Items from a data source:

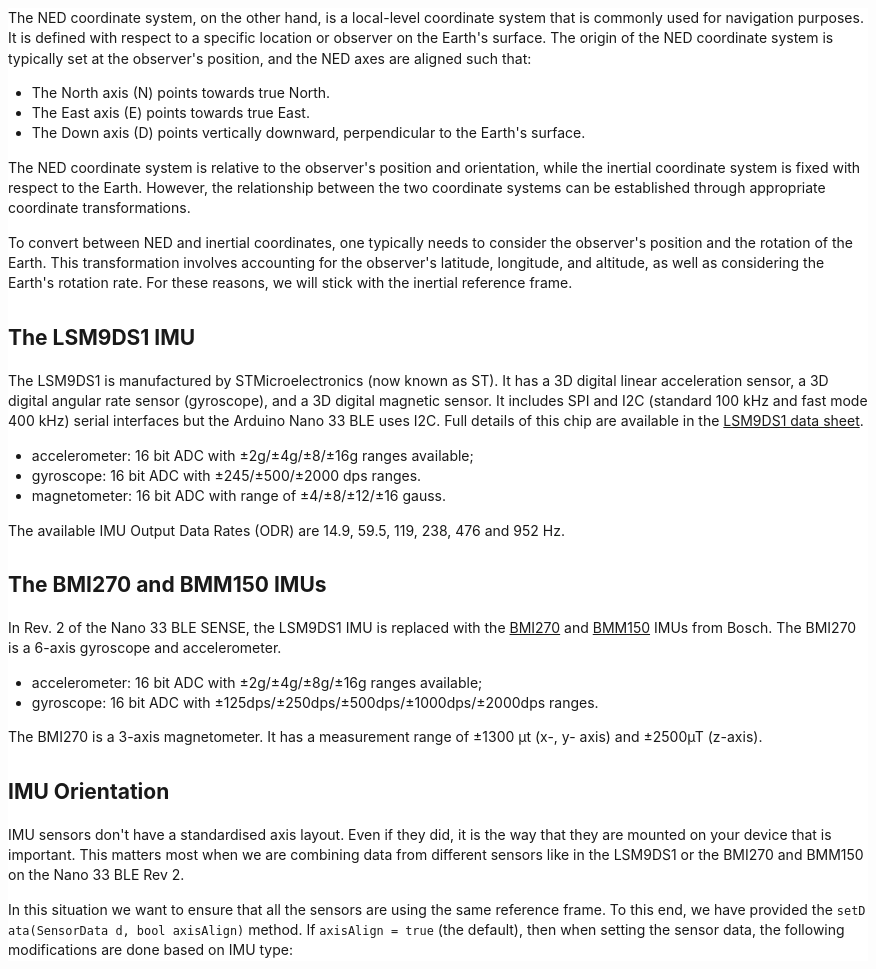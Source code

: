 The NED coordinate system, on the other hand, is a local-level coordinate system that is commonly used for navigation purposes. It is defined with respect to a specific location or observer on the Earth's surface. The origin of the NED coordinate system is typically set at the observer's position, and the NED axes are aligned such that:

- The North axis (N) points towards true North.
- The East axis (E) points towards true East.
- The Down axis (D) points vertically downward, perpendicular to the Earth's surface.

The NED coordinate system is relative to the observer's position and orientation, while the inertial coordinate system is fixed with respect to the Earth. However, the relationship between the two coordinate systems can be established through appropriate coordinate transformations.

To convert between NED and inertial coordinates, one typically needs to consider the observer's position and the rotation of the Earth. This transformation involves accounting for the observer's latitude, longitude, and altitude, as well as considering the Earth's rotation rate. For these reasons, we will stick with the inertial reference frame.

## The LSM9DS1 IMU

The LSM9DS1 is manufactured by STMicroelectronics (now known as ST). It has a 3D digital linear acceleration sensor, a 3D digital angular rate sensor (gyroscope), and a 3D digital magnetic sensor. It includes SPI and I2C (standard 100 kHz and fast mode 400 kHz) serial interfaces but the Arduino Nano 33 BLE uses I2C. Full details of this chip are available in the [LSM9DS1 data sheet](https://www.st.com/resource/en/datasheet/lsm9ds1.pdf).

- accelerometer: 16 bit ADC with ±2g/±4g/±8/±16g ranges available;
- gyroscope: 16 bit ADC with ±245/±500/±2000 dps ranges.
- magnetometer: 16 bit ADC with range of ±4/±8/±12/±16 gauss.

The available IMU Output Data Rates (ODR) are 14.9, 59.5, 119, 238, 476 and 952 Hz. 

## The BMI270 and BMM150 IMUs

In Rev. 2 of the Nano 33 BLE SENSE, the LSM9DS1 IMU is replaced with the [BMI270](https://content.arduino.cc/assets/bmi270-ds000.pdf) and [BMM150](https://content.arduino.cc/assets/bmm150-ds001.pdf) IMUs from Bosch. The BMI270 is a 6-axis gyroscope and accelerometer.

- accelerometer: 16 bit ADC with ±2g/±4g/±8g/±16g ranges available;
- gyroscope: 16 bit ADC with ±125dps/±250dps/±500dps/±1000dps/±2000dps ranges.

The BMI270 is a 3-axis magnetometer. It has a measurement range of ±1300 µt (x-, y- axis) and ±2500µT (z-axis).

## IMU Orientation

IMU sensors don't have a standardised axis layout. Even if they did, it is the way that they are mounted on your device that is important. This matters most when we are combining data from different sensors like in the LSM9DS1 or the BMI270 and BMM150 on the Nano 33 BLE Rev 2.

In this situation we want to ensure that all the sensors are using the same reference frame. To this end, we have provided the `setData(SensorData d, bool axisAlign)` method. If `axisAlign = true` (the default), then when setting the sensor data, the following modifications are done based on IMU type:

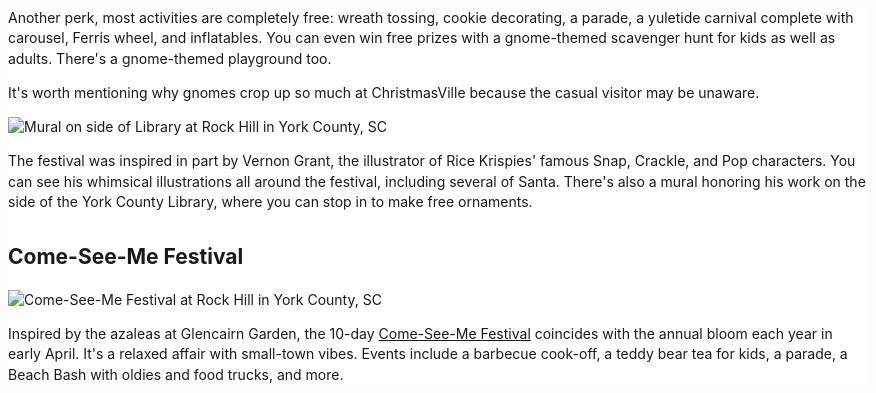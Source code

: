 Another perk, most activities are completely free: wreath tossing, cookie
decorating, a parade, a yuletide carnival complete with carousel, Ferris wheel,
and inflatables. You can even win free prizes with a gnome-themed scavenger hunt
for kids as well as adults. There's a gnome-themed playground too.

It's worth mentioning why gnomes crop up so much at ChristmasVille because the
casual visitor may be unaware. 

<img
  src="/assets/img/2025-05-26-flowers-food-festivals-in-york-county-nc/mural-on-side-of-library-at-rock-hill-in-york-county-sc-665.webp"
  srcset="/assets/img/2025-05-26-flowers-food-festivals-in-york-county-nc/mural-on-side-of-library-at-rock-hill-in-york-county-sc-320.webp 320w,
          /assets/img/2025-05-26-flowers-food-festivals-in-york-county-nc/mural-on-side-of-library-at-rock-hill-in-york-county-sc-480.webp 480w,
          /assets/img/2025-05-26-flowers-food-festivals-in-york-county-nc/mural-on-side-of-library-at-rock-hill-in-york-county-sc-665.webp 665w"
  sizes="(max-width: 665px) 100vw, 665px"
  alt="Mural on side of Library at Rock Hill in York County, SC"
  width="665"
  height="450"
  loading="lazy"
/>

The festival was inspired in part by Vernon Grant, the illustrator of Rice
Krispies' famous Snap, Crackle, and Pop characters. You can see his whimsical
illustrations all around the festival, including several of Santa. There's also
a mural honoring his work on the side of the York County Library, where you can
stop in to make free ornaments.

## Come-See-Me Festival

<img
  src="/assets/img/2025-05-26-flowers-food-festivals-in-york-county-nc/comeseeme-festival-at-rock-hill-in-york-county-sc-665.webp"
  srcset="/assets/img/2025-05-26-flowers-food-festivals-in-york-county-nc/comeseeme-festival-at-rock-hill-in-york-county-sc-320.webp 320w,
          /assets/img/2025-05-26-flowers-food-festivals-in-york-county-nc/comeseeme-festival-at-rock-hill-in-york-county-sc-480.webp 480w,
          /assets/img/2025-05-26-flowers-food-festivals-in-york-county-nc/comeseeme-festival-at-rock-hill-in-york-county-sc-665.webp 665w"
  sizes="(max-width: 665px) 100vw, 665px"
  alt="Come-See-Me Festival at Rock Hill in York County, SC"
  width="665"
  height="499"
  loading="lazy"
/>

Inspired by the azaleas at Glencairn Garden, the 10-day [Come-See-Me
Festival](https://www.comeseeme.org/) coincides with the annual bloom each year
in early April. It's a relaxed affair with small-town vibes. Events include a
barbecue cook-off, a teddy bear tea for kids, a parade, a Beach Bash with oldies
and food trucks, and more.

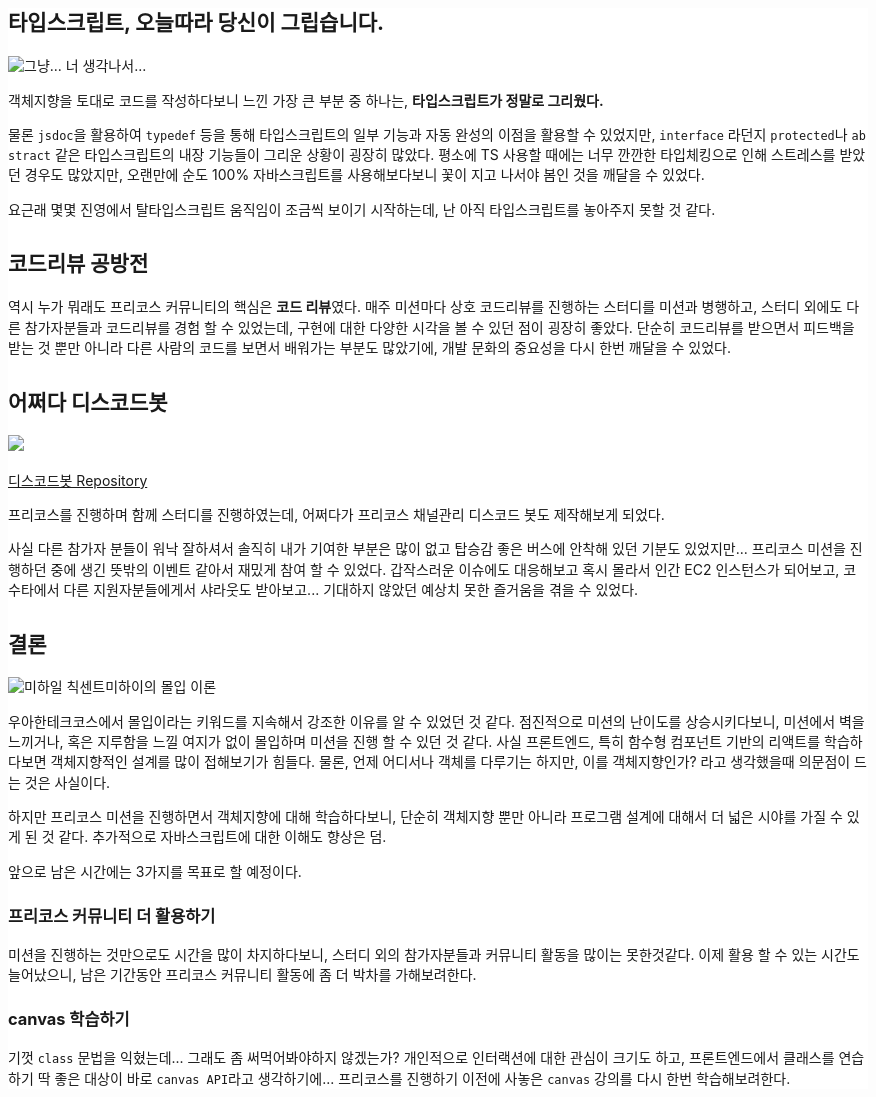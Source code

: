## 타입스크립트, 오늘따라 당신이 그립습니다.

![그냥... 너 생각나서...](/assets/blog/woowa-tech/christmas/7.png)

객체지향을 토대로 코드를 작성하다보니 느낀 가장 큰 부분 중 하나는, **타입스크립트가 정말로 그리웠다.**

물론 `jsdoc`을 활용하여 `typedef` 등을 통해 타입스크립트의 일부 기능과 자동 완성의 이점을 활용할 수 있었지만, `interface` 라던지 `protected`나 `abstract` 같은 타입스크립트의 내장 기능들이 그리운 상황이 굉장히 많았다. 평소에 TS 사용할 때에는 너무 깐깐한 타입체킹으로 인해 스트레스를 받았던 경우도 많았지만, 오랜만에 순도 100% 자바스크립트를 사용해보다보니 꽃이 지고 나서야 봄인 것을 깨달을 수 있었다.

요근래 몇몇 진영에서 탈타입스크립트 움직임이 조금씩 보이기 시작하는데, 난 아직 타입스크립트를 놓아주지 못할 것 같다.

## 코드리뷰 공방전

역시 누가 뭐래도 프리코스 커뮤니티의 핵심은 **코드 리뷰**였다.
매주 미션마다 상호 코드리뷰를 진행하는 스터디를 미션과 병행하고, 스터디 외에도 다른 참가자분들과 코드리뷰를 경험 할 수 있었는데, 구현에 대한 다양한 시각을 볼 수 있던 점이 굉장히 좋았다. 단순히 코드리뷰를 받으면서 피드백을 받는 것 뿐만 아니라 다른 사람의 코드를 보면서 배워가는 부분도 많았기에, 개발 문화의 중요성을 다시 한번 깨달을 수 있었다.

## 어쩌다 디스코드봇

![](/assets/blog/woowa-tech/christmas/8.png)

[디스코드봇 Repository](https://github.com/cobocho/discord-bot/tree/cobocho)

프리코스를 진행하며 함께 스터디를 진행하였는데, 어쩌다가 프리코스 채널관리 디스코드 봇도 제작해보게 되었다.

사실 다른 참가자 분들이 워낙 잘하셔서 솔직히 내가 기여한 부분은 많이 없고 탑승감 좋은 버스에 안착해 있던 기분도 있었지만... 프리코스 미션을 진행하던 중에 생긴 뜻밖의 이벤트 같아서 재밌게 참여 할 수 있었다. 갑작스러운 이슈에도 대응해보고 혹시 몰라서 인간 EC2 인스턴스가 되어보고, 코수타에서 다른 지원자분들에게서 샤라웃도 받아보고... 기대하지 않았던 예상치 못한 즐거움을 겪을 수 있었다.

## 결론

![미하일 칙센트미하이의 몰입 이론](/assets/blog/woowa-tech/christmas/9.png)

우아한테크코스에서 몰입이라는 키워드를 지속해서 강조한 이유를 알 수 있었던 것 같다.
점진적으로 미션의 난이도를 상승시키다보니, 미션에서 벽을 느끼거나, 혹은 지루함을 느낄 여지가 없이 몰입하며 미션을 진행 할 수 있던 것 같다. 사실 프론트엔드, 특히 함수형 컴포넌트 기반의 리액트를 학습하다보면 객체지향적인 설계를 많이 접해보기가 힘들다. 물론, 언제 어디서나 객체를 다루기는 하지만, 이를 객체지향인가? 라고 생각했을때 의문점이 드는 것은 사실이다.

하지만 프리코스 미션을 진행하면서 객체지향에 대해 학습하다보니, 단순히 객체지향 뿐만 아니라 프로그램 설계에 대해서 더 넓은 시야를 가질 수 있게 된 것 같다. 추가적으로 자바스크립트에 대한 이해도 향상은 덤.

앞으로 남은 시간에는 3가지를 목표로 할 예정이다.

### 프리코스 커뮤니티 더 활용하기

미션을 진행하는 것만으로도 시간을 많이 차지하다보니, 스터디 외의 참가자분들과 커뮤니티 활동을 많이는 못한것같다. 이제 활용 할 수 있는 시간도 늘어났으니, 남은 기간동안 프리코스 커뮤니티 활동에 좀 더 박차를 가해보려한다.

### canvas 학습하기

기껏 `class` 문법을 익혔는데... 그래도 좀 써먹어봐야하지 않겠는가? 개인적으로 인터랙션에 대한 관심이 크기도 하고, 프론트엔드에서 클래스를 연습하기 딱 좋은 대상이 바로 `canvas API`라고 생각하기에... 프리코스를 진행하기 이전에 사놓은 `canvas` 강의를 다시 한번 학습해보려한다.
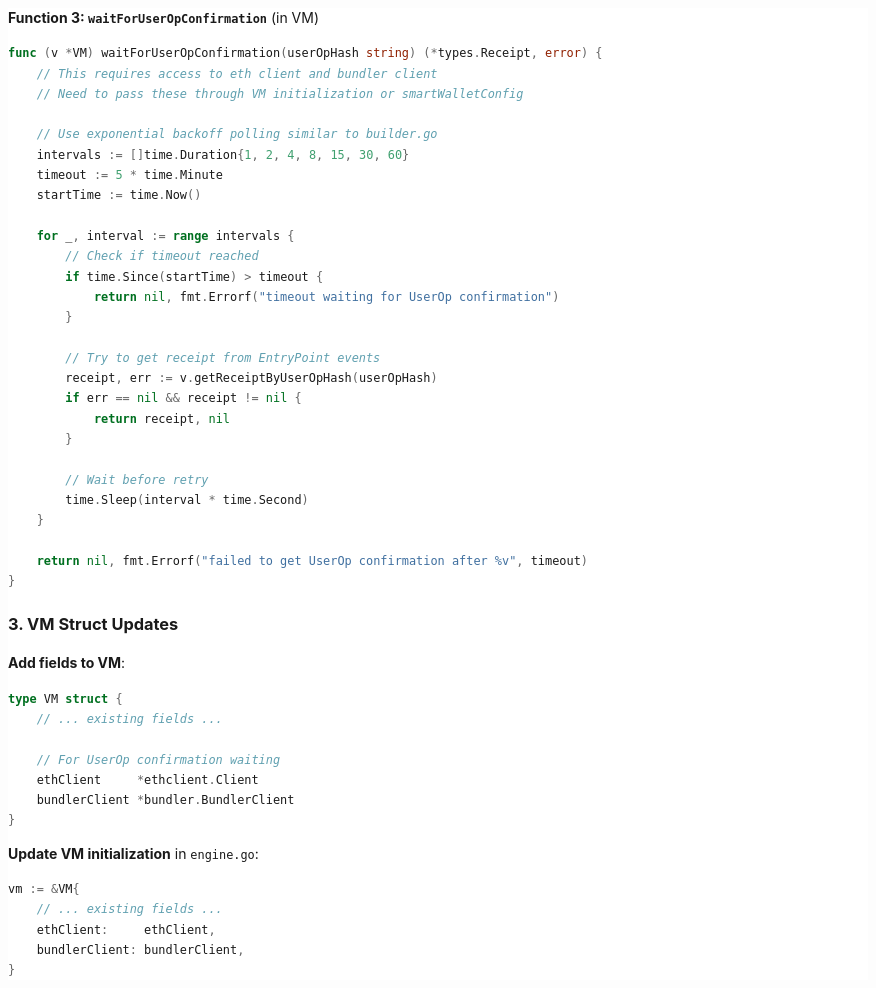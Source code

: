 **Function 3: `waitForUserOpConfirmation`** (in VM)
```go
func (v *VM) waitForUserOpConfirmation(userOpHash string) (*types.Receipt, error) {
    // This requires access to eth client and bundler client
    // Need to pass these through VM initialization or smartWalletConfig
    
    // Use exponential backoff polling similar to builder.go
    intervals := []time.Duration{1, 2, 4, 8, 15, 30, 60}
    timeout := 5 * time.Minute
    startTime := time.Now()
    
    for _, interval := range intervals {
        // Check if timeout reached
        if time.Since(startTime) > timeout {
            return nil, fmt.Errorf("timeout waiting for UserOp confirmation")
        }
        
        // Try to get receipt from EntryPoint events
        receipt, err := v.getReceiptByUserOpHash(userOpHash)
        if err == nil && receipt != nil {
            return receipt, nil
        }
        
        // Wait before retry
        time.Sleep(interval * time.Second)
    }
    
    return nil, fmt.Errorf("failed to get UserOp confirmation after %v", timeout)
}
```

### 3. VM Struct Updates

**Add fields to VM**:
```go
type VM struct {
    // ... existing fields ...
    
    // For UserOp confirmation waiting
    ethClient     *ethclient.Client
    bundlerClient *bundler.BundlerClient
}
```

**Update VM initialization** in `engine.go`:
```go
vm := &VM{
    // ... existing fields ...
    ethClient:     ethClient,
    bundlerClient: bundlerClient,
}
```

● **TASK DETAILS**: Above are the records. Copy the lines beginning at the one that has "Krispies' famous Snap, Crackle, and" and ending with the one that has "in early April.", unchanged.

● **OUTPUT OF THE TASK**:
Krispies' famous Snap, Crackle, and Pop characters. You can see his whimsical
illustrations all around the festival, including several of Santa. There's also
a mural honoring his work on the side of the York County Library, where you can
stop in to make free ornaments.

## Come-See-Me Festival

<img
  src="/assets/img/2025-05-26-flowers-food-festivals-in-york-county-nc/comeseeme-festival-at-rock-hill-in-york-county-sc-665.webp"
  srcset="/assets/img/2025-05-26-flowers-food-festivals-in-york-county-nc/comeseeme-festival-at-rock-hill-in-york-county-sc-320.webp 320w,
          /assets/img/2025-05-26-flowers-food-festivals-in-york-county-nc/comeseeme-festival-at-rock-hill-in-york-county-sc-480.webp 480w,
          /assets/img/2025-05-26-flowers-food-festivals-in-york-county-nc/comeseeme-festival-at-rock-hill-in-york-county-sc-665.webp 665w"
  sizes="(max-width: 665px) 100vw, 665px"
  alt="Come-See-Me Festival at Rock Hill in York County, SC"
  width="665"
  height="499"
  loading="lazy"
/>

Inspired by the azaleas at Glencairn Garden, the 10-day [Come-See-Me
Festival](https://www.comeseeme.org/) coincides with the annual bloom each year
in early April. It's a relaxed affair with small-town vibes. Events include a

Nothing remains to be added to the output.